PROBLEM REQUIREMENTS
Please transcribe the data below in full. Omit any picture you find in it.

(Document images with source code)
═══

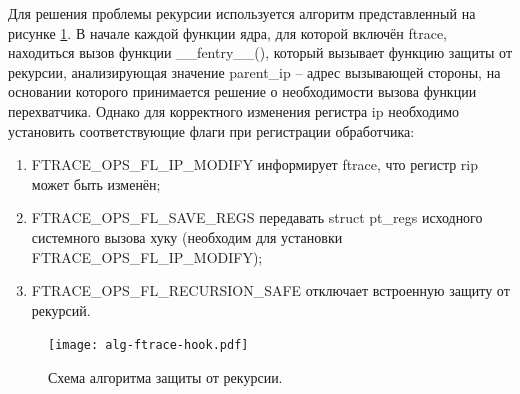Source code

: 





    Для решения проблемы рекурсии используется алгоритм представленный на рисунке \ref{schema:ftrace:hook:alg}.
    В начале каждой функции ядра, для которой включён ftrace,
    находиться вызов функции \_\_fentry\_\_(),
    который вызывает функцию защиты от рекурсии,
    анализирующая значение parent\_ip -- адрес вызывающей стороны,
    на основании которого
    принимается решение о необходимости вызова функции перехватчика.
    Однако для корректного изменения регистра ip необходимо установить соответствующие флаги
    при регистрации обработчика:
    \begin{enumerate}
        \item FTRACE\_OPS\_FL\_IP\_MODIFY информирует ftrace, что регистр rip может быть изменён;
        \item FTRACE\_OPS\_FL\_SAVE\_REGS передавать struct pt\_regs исходного системного вызова хуку 
            (необходим для установки FTRACE\_OPS\_FL\_IP\_MODIFY);
        \item FTRACE\_OPS\_FL\_RECURSION\_SAFE отключает встроенную защиту от рекурсий.
    \end{enumerate}

    \begin{figure}[h!]
        \centering
        \texttt{[image: alg-ftrace-hook.pdf]}
        \caption{Схема алгоритма защиты от рекурсии.}
        \label{schema:ftrace:hook:alg}
    \end{figure}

═══

TASK OUTPUT
Source code

: 





    Для решения проблемы рекурсии используется алгоритм представленный на рисунке \ref{schema:ftrace:hook:alg}.
    В начале каждой функции ядра, для которой включён ftrace,
    находиться вызов функции \_\_fentry\_\_(),
    который вызывает функцию защиты от рекурсии,
    анализирующая значение parent\_ip -- адрес вызывающей стороны,
    на основании которого
    принимается решение о необходимости вызова функции перехватчика.
    Однако для корректного изменения регистра ip необходимо установить соответствующие флаги
    при регистрации обработчика:
    \begin{enumerate}
        \item FTRACE\_OPS\_FL\_IP\_MODIFY информирует ftrace, что регистр rip может быть изменён;
        \item FTRACE\_OPS\_FL\_SAVE\_REGS передавать struct pt\_regs исходного системного вызова хуку 
            (необходим для установки FTRACE\_OPS\_FL\_IP\_MODIFY);
        \item FTRACE\_OPS\_FL\_RECURSION\_SAFE отключает встроенную защиту от рекурсий.
    \end{enumerate}

    \begin{figure}[h!]
        \centering
        \texttt{[image: alg-ftrace-hook.pdf]}
        \caption{Схема алгоритма защиты от рекурсии.}
        \label{schema:ftrace:hook:alg}
    \end{figure}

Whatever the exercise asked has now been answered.